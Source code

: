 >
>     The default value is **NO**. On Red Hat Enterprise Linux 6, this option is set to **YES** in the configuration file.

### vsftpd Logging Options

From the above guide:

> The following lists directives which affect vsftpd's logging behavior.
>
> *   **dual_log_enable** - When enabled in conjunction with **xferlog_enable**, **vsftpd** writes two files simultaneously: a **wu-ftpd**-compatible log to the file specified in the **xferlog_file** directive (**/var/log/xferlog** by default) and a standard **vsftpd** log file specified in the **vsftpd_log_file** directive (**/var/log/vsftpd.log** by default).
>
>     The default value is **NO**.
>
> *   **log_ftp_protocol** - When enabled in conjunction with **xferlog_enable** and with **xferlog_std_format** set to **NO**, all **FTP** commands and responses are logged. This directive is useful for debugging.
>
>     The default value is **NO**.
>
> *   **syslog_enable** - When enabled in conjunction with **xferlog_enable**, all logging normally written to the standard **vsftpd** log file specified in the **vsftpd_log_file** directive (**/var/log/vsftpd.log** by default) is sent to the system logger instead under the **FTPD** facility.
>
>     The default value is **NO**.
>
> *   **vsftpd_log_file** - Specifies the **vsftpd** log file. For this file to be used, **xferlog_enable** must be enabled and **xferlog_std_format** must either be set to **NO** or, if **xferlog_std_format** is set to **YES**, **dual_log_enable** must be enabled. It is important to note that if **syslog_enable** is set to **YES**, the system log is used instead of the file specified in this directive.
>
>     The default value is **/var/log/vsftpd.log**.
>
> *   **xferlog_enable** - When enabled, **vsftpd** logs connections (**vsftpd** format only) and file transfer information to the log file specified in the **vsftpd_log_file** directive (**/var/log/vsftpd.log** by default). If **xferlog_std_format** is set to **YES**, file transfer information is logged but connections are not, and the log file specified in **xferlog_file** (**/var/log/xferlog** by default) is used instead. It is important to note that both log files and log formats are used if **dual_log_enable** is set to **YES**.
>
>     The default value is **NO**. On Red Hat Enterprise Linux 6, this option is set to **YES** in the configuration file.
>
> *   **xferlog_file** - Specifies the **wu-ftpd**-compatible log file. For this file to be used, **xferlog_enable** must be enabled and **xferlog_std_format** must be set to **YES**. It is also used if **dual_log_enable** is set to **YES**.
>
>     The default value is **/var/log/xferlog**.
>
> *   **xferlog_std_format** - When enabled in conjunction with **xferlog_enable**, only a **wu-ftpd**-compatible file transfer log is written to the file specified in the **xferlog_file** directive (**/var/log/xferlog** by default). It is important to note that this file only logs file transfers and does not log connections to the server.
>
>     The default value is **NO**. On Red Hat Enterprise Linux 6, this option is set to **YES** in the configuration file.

┄┄┄┄┄┄┄┄┄┄

Task prompt: Every entry should be output exactly as written, please.

Answer to this problem:
Source code

: >
>     The default value is **NO**. On Red Hat Enterprise Linux 6, this option is set to **YES** in the configuration file.

### vsftpd Logging Options

From the above guide:

> The following lists directives which affect vsftpd's logging behavior.
>
> *   **dual_log_enable** - When enabled in conjunction with **xferlog_enable**, **vsftpd** writes two files simultaneously: a **wu-ftpd**-compatible log to the file specified in the **xferlog_file** directive (**/var/log/xferlog** by default) and a standard **vsftpd** log file specified in the **vsftpd_log_file** directive (**/var/log/vsftpd.log** by default).
>
>     The default value is **NO**.
>
> *   **log_ftp_protocol** - When enabled in conjunction with **xferlog_enable** and with **xferlog_std_format** set to **NO**, all **FTP** commands and responses are logged. This directive is useful for debugging.
>
>     The default value is **NO**.
>
> *   **syslog_enable** - When enabled in conjunction with **xferlog_enable**, all logging normally written to the standard **vsftpd** log file specified in the **vsftpd_log_file** directive (**/var/log/vsftpd.log** by default) is sent to the system logger instead under the **FTPD** facility.
>
>     The default value is **NO**.
>
> *   **vsftpd_log_file** - Specifies the **vsftpd** log file. For this file to be used, **xferlog_enable** must be enabled and **xferlog_std_format** must either be set to **NO** or, if **xferlog_std_format** is set to **YES**, **dual_log_enable** must be enabled. It is important to note that if **syslog_enable** is set to **YES**, the system log is used instead of the file specified in this directive.
>
>     The default value is **/var/log/vsftpd.log**.
>
> *   **xferlog_enable** - When enabled, **vsftpd** logs connections (**vsftpd** format only) and file transfer information to the log file specified in the **vsftpd_log_file** directive (**/var/log/vsftpd.log** by default). If **xferlog_std_format** is set to **YES**, file transfer information is logged but connections are not, and the log file specified in **xferlog_file** (**/var/log/xferlog** by default) is used instead. It is important to note that both log files and log formats are used if **dual_log_enable** is set to **YES**.
>
>     The default value is **NO**. On Red Hat Enterprise Linux 6, this option is set to **YES** in the configuration file.
>
> *   **xferlog_file** - Specifies the **wu-ftpd**-compatible log file. For this file to be used, **xferlog_enable** must be enabled and **xferlog_std_format** must be set to **YES**. It is also used if **dual_log_enable** is set to **YES**.
>
>     The default value is **/var/log/xferlog**.
>
> *   **xferlog_std_format** - When enabled in conjunction with **xferlog_enable**, only a **wu-ftpd**-compatible file transfer log is written to the file specified in the **xferlog_file** directive (**/var/log/xferlog** by default). It is important to note that this file only logs file transfers and does not log connections to the server.
>
>     The default value is **NO**. On Red Hat Enterprise Linux 6, this option is set to **YES** in the configuration file.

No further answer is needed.